How much good has the United States really done in the world?

A critic of US foreign policy responds to a reader’s challenge.

Former President Bill Clinton, left, and former Senator George Mitchell received the Freedom of Belfast award in 2018, the 20th anniversary of the peace accord that ended three decades of sectarian violence in Northern Ireland.
Former President Bill Clinton, left, and former Senator George Mitchell received the Freedom of Belfast award in 2018, the 20th anniversary of the peace accord that ended three decades of sectarian violence in Northern Ireland.William Cherry

An actual handwritten letter, stamped and delivered by the Postal Service, landed in my mailbox recently. That was startling enough, but the content was even more arresting. A reader posed a provocative question.
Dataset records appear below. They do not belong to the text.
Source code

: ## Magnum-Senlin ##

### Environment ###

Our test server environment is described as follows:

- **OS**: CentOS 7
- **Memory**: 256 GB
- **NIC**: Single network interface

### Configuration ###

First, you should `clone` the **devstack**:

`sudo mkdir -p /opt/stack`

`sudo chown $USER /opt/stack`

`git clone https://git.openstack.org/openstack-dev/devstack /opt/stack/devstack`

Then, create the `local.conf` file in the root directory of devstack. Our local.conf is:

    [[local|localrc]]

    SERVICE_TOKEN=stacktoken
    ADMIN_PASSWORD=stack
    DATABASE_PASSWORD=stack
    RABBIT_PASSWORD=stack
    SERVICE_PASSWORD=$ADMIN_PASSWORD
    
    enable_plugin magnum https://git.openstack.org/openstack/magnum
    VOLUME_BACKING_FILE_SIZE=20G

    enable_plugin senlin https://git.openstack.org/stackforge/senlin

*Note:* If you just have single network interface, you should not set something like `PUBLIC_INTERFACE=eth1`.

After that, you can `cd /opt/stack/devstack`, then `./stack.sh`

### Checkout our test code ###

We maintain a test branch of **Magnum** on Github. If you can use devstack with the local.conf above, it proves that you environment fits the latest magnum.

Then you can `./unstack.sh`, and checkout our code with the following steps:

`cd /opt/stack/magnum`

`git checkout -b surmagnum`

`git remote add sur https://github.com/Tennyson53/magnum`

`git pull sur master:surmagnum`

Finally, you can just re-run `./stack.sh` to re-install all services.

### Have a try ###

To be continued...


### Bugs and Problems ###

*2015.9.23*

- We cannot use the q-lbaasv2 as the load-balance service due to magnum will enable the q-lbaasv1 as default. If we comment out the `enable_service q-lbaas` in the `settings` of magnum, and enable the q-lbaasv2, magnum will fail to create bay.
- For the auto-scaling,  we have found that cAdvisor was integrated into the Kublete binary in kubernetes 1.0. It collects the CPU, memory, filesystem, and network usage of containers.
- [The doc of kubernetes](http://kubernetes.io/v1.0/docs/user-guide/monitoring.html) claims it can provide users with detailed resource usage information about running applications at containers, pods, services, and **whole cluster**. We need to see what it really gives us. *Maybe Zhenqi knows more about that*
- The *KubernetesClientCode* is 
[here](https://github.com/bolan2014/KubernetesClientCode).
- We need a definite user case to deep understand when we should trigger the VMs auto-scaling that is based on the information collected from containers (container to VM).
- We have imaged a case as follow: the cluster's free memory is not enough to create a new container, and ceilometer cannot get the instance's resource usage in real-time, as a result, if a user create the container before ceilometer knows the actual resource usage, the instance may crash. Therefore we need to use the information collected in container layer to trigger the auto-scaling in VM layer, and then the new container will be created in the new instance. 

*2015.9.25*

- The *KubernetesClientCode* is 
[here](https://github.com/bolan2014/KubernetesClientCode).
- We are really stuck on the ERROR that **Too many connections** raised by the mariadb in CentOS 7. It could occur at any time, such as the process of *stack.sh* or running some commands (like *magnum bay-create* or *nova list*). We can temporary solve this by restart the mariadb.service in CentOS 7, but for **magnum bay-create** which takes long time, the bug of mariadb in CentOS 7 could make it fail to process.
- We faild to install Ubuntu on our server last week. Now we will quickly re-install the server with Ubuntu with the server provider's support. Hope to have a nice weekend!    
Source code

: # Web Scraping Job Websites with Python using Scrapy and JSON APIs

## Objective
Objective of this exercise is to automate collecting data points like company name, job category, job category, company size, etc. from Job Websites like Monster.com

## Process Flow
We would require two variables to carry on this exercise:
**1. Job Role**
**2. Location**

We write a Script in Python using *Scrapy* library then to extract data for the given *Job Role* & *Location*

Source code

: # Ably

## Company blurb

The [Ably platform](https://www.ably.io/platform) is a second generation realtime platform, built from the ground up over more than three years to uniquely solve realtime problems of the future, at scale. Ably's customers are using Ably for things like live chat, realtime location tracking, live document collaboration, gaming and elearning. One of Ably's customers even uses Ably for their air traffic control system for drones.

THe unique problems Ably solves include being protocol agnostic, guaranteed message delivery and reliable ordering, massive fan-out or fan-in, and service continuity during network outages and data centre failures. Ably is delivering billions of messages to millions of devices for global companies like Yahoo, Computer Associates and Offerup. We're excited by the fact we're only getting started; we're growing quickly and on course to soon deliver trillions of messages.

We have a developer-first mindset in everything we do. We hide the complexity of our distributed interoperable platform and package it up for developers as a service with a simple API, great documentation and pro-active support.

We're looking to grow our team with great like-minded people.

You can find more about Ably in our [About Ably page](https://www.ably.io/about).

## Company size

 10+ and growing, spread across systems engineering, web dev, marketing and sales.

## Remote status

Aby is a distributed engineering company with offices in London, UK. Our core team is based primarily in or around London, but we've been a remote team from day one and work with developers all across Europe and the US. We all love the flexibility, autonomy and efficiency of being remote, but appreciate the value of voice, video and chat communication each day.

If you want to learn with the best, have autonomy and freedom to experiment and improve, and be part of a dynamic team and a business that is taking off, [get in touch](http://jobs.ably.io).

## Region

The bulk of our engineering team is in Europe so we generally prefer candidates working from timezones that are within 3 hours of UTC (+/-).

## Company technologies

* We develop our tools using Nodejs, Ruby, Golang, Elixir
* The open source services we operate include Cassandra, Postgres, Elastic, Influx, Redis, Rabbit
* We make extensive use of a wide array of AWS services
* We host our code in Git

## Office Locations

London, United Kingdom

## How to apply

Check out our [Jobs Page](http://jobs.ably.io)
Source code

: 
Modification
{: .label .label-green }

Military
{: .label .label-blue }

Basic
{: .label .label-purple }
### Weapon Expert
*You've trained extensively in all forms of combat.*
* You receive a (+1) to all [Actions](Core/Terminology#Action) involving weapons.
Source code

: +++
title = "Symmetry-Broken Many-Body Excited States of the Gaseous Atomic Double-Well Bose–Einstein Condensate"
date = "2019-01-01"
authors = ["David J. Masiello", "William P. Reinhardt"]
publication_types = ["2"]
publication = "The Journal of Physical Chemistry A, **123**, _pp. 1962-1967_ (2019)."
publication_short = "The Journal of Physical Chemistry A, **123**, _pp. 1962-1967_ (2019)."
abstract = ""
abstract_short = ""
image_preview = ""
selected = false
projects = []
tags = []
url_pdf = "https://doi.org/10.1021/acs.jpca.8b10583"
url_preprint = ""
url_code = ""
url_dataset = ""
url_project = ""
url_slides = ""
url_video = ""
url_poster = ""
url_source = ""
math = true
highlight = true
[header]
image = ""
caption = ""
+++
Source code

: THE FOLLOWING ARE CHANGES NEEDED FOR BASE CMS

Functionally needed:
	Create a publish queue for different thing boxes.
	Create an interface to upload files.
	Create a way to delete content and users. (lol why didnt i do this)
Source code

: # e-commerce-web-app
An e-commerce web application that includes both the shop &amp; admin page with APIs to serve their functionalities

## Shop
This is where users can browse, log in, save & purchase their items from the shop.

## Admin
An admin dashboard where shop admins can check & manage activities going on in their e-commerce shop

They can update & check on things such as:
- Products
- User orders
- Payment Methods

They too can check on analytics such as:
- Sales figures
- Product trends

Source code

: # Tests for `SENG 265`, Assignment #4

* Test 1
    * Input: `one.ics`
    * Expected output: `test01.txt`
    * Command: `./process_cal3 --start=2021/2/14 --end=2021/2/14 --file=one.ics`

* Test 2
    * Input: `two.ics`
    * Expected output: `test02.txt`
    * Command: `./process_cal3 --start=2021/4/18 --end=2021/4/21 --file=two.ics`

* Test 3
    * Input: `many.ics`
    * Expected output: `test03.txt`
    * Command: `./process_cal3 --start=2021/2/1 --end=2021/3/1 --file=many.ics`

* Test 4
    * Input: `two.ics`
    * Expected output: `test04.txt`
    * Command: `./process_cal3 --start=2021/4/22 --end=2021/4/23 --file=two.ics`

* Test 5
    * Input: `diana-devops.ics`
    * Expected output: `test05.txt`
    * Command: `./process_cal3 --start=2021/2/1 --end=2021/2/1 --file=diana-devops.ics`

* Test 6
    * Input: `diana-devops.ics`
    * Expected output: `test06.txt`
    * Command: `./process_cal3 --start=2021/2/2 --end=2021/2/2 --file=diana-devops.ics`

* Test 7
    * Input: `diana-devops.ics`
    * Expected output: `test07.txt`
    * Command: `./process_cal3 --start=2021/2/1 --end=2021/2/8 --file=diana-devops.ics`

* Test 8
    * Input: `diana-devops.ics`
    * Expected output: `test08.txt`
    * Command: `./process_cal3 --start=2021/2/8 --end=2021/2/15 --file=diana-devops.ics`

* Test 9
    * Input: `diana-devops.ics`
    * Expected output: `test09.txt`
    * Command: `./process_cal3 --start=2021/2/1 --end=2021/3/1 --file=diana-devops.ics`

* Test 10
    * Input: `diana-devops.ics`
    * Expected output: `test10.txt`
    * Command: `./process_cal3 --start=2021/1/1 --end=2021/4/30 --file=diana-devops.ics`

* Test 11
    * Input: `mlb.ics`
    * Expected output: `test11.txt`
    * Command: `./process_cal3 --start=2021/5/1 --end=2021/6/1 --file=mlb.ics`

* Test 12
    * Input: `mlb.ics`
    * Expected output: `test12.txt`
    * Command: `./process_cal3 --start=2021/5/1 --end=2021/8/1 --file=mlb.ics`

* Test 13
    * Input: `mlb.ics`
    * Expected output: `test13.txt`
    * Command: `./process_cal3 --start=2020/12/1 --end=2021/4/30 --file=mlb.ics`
“Based on your long and wide-ranging experience,” he wrote, “are you able to say whether or not, in your adult lifetime, the government of the United States has ever undertaken a single decent, honorable, or well-intentioned action outside our borders?”

It’s an interesting challenge. Few impartial observers would agree with Secretary of State Mike Pompeo’s assertion that “every place we go, America is a force for good.” You might think precisely the opposite if you’re an Iranian unable to buy food or medicine because of American sanctions; if you’re a Syrian trying to survive a civil war that was fueled in part by United States; if you live under a repressive regime that enjoys American support, like those in Saudi Arabia and Honduras; or if you’re a Yemeni hoping that a US-made missile won’t blow up your home tonight. Yet even leaving hyperbole behind, the United States can point with justified pride to some of what it has done in the world over the last few generations.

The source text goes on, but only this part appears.